Um 1660 wurde dann der Begriff Kyudo geprägt, der heute allgemein verwendet wird. Im Laufe der Zeit wurde Kyûjutsu bzw. Kyudo vor dem Hintergrund verschiedener weltanschaulicher Strömungen (Shintô, Zen, Neokonfuzianismus) interpretiert und von ihnen beeinflußt. Verschiedene Stilrichtungen haben sich so entwickelt, die sich in unterschiedlichen Schulen (Ryû) mit eigener Schießtechnik bis heute erhalten haben.
Geübt wird mit dem ca. 2,20 m langen japanischen Langbogen. Weitere äußerliche Besonderheiten sind die traditionelle Kleidung und die zeremoniellen Bewegungsformen für Demonstrationen, Prüfungen und Meisterschaften.

Über acht genau festgelegte Bewegungsphasen müssen Körperhaltung und −spannung präzise koordiniert werden. Diese Bewegungsabläufe zu beherrschen und zu verfeinern ist das Ziel des Übens. Objektives Kriterium dafür ist das "Treffen durch eine korrekte Schießtechnik". Wettkämpfe und Graduierungen dienen dabei der Überprüfung des erreichten Niveaus.

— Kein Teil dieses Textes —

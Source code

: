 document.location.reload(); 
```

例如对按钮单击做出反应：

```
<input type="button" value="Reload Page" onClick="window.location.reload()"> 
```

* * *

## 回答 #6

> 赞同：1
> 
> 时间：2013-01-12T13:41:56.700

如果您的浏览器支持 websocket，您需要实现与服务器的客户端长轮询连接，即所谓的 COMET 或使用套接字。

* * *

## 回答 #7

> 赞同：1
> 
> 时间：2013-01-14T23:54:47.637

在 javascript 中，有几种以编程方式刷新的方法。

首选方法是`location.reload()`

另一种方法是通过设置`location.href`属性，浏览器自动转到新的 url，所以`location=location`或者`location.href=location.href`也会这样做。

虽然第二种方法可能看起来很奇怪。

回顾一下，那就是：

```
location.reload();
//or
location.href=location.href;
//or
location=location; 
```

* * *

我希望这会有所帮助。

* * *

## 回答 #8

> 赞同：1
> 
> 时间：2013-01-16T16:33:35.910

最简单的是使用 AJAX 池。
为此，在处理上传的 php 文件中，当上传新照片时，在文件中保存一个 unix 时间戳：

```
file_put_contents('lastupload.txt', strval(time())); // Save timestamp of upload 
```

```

Im Laufe der Zeit lernt man, kontinuierliches Training vorausgesetzt, Aufmerksamkeit, Konzentration und innere Ruhe, ohne die Kyudo nicht denkbar ist. Mit den eigenen Fortschritten auf dem Weg des Bogens wächst die Freude an der Kunst des Bogenschießens, die dann auch für den außen stehenden Betrachter in der ästhetischen Darstellung, Ausstrahlung und dem Trefferergebnis sichtbar wird.